**EXERCISE REQUIREMENTS:** Each line of the entries below that includes "Broschüre" belongs in your answer.

**ENTRIES SHOWN:**
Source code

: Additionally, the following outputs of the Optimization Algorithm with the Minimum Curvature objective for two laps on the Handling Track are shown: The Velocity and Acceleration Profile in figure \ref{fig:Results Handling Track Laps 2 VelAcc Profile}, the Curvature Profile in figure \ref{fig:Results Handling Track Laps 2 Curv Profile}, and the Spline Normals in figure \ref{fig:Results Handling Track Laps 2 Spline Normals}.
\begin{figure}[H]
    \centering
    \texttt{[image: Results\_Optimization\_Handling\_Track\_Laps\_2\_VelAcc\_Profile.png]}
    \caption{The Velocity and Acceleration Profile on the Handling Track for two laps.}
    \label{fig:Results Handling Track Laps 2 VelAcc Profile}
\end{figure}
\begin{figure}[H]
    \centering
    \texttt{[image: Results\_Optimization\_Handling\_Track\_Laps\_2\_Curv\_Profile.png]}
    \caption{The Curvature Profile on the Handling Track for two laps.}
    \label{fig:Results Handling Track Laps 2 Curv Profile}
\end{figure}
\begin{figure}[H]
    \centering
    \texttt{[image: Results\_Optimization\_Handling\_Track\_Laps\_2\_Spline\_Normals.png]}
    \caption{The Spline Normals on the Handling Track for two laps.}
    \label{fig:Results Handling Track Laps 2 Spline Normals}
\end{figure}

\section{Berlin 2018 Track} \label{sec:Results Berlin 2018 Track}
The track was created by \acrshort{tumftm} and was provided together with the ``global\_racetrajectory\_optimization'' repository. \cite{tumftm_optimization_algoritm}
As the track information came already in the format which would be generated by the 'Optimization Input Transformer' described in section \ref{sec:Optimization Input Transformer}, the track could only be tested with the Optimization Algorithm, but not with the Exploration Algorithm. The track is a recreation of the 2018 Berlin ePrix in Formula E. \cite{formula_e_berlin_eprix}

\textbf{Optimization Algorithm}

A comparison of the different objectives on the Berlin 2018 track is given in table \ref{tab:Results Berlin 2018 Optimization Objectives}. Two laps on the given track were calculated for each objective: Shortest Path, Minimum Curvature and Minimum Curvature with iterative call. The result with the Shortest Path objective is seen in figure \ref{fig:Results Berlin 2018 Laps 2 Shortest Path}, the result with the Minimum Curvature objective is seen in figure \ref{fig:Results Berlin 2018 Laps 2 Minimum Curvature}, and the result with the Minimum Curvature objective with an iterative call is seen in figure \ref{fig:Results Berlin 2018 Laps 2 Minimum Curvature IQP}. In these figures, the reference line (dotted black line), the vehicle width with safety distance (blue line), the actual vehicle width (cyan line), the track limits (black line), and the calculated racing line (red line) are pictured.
==
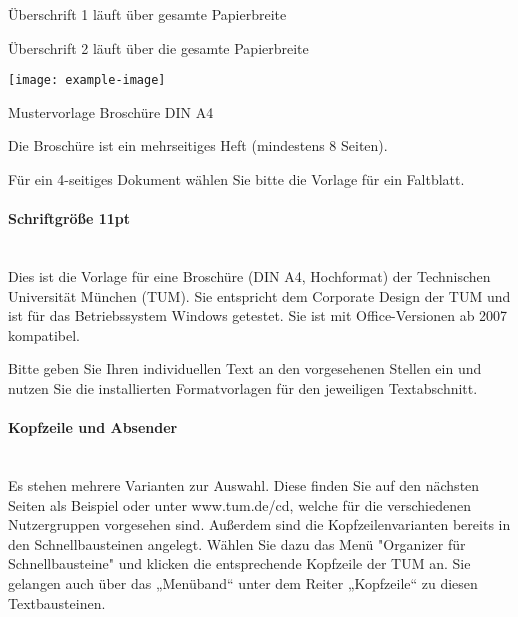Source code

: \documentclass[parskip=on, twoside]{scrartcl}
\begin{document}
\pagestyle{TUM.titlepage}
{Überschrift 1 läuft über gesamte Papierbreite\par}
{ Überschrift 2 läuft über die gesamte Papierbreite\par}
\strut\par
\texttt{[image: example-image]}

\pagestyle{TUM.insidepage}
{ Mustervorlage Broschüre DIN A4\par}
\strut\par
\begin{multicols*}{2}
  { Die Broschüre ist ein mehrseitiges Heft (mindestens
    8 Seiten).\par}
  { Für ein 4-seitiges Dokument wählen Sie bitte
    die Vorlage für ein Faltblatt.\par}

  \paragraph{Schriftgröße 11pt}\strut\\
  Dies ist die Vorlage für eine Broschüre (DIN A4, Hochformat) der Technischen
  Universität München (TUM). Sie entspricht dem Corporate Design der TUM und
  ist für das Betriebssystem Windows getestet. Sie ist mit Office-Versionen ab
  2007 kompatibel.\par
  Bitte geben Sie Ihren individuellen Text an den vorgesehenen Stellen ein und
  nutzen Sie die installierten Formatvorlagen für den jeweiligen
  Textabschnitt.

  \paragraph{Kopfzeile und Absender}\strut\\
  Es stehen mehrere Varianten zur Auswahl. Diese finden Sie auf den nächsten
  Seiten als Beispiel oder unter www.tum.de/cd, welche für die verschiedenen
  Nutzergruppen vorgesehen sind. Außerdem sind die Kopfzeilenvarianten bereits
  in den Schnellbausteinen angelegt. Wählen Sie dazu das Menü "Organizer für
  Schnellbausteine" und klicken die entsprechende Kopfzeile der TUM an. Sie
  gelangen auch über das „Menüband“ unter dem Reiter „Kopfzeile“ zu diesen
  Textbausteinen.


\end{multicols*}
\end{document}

**YOUR SOLUTION:**
{ Mustervorlage Broschüre DIN A4\par}
  { Die Broschüre ist ein mehrseitiges Heft (mindestens
  Dies ist die Vorlage für eine Broschüre (DIN A4, Hochformat) der Technischen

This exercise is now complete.